Le Rubirosa, sur de délicieuses notes italiennes

rubirosaLes années passent et la magie opère toujours dans cette brasserie qui fut tour à tour Comptoir des Panisses, Léonce et aujourd’hui Rubirosa. Si l’équipe a changé, les tables aux plateaux noirs, les suspensions en opaline blanche sagement alignées sur le comptoir et les vitraux en fond de salle demeurent. La déco, plus encore qu’autrefois, joue sur le contraste noir et blanc, suscitant des rêves aux tonalités Années Trente. La carte déroule ses plats vedette comme les paysages défilent à bord d’un coupé Delage D8 en 1938 sur la basse corniche entre Nice et Monaco : escalope milanaise, linguini alla vongole et tagliata de boeuf (parmesan-roquette) délicieusement aillée. A partager, le camembert rôti au miel, les supions persillés et les poireaux mimosa donneront le « la » d’un repas souriant.
rubirosaAu déjeuner, le serveur tient une ardoise aux arômes terriens : croque-Madame à la truffe, polpette burger (boulettes-mozza, frites), filet de boeuf truffe… Il est 13 heures et la brasserie a fait le plein ; ça discute boulot et souvent des éclats de rire ponctuent les conversations. L’oeuf au plat est accompagné d’une purée sauce truffe et brisure de melanosporum. La cuisine a surligné la recette d’huile aromatisée ; on sauce rageusement avec un petit morceau de pain et tant pis pour les usages mais il faut absolument encore prolonger le plaisir.

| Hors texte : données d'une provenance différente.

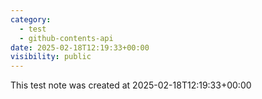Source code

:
 ```yaml
---
category:
  - test
  - github-contents-api
date: 2025-02-18T12:19:33+00:00
visibility: public
---
```


This test note was created at 2025-02-18T12:19:33+00:00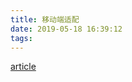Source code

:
 ```yaml
---
title: 移动端适配
date: 2019-05-18 16:39:12
tags:
---
```


[article](https://segmentfault.com/a/1190000019207842)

Plus léger mais tout aussi riche en goût, puisqu’arrosé d’un trait d’huile d’olive, le lieu vapeur et ses légumes (poireaux, pommes de terre et carottes) offre une alternative plus aérienne et… féminine.
Alors faut-il y aller ? Oui car il n’y avait plus de brochettes de saint-jacques ; la fin de la saison étant fixée au 15 mai, il faudra faire vite avant la fin de la saison de pêche au 15 mai. Oui pour l’ambiance ; les commerçants, employés et professions libérales qui ont leur serviette ici confèrent au Rubirosa une atmosphère d’entre-soi assez sympa. Oui enfin pour le service qui s’adapte à chaque table, sympa avec les habitués, sérieux avec les repas business, aux petits soins pour les touristes.

23, rue Sainte, Marseille 1er arr. ; infos au 04 91 72 61 10. Plat du jour 13,50 €. Déjeuner : 24-30 € ; dîner : 35 €.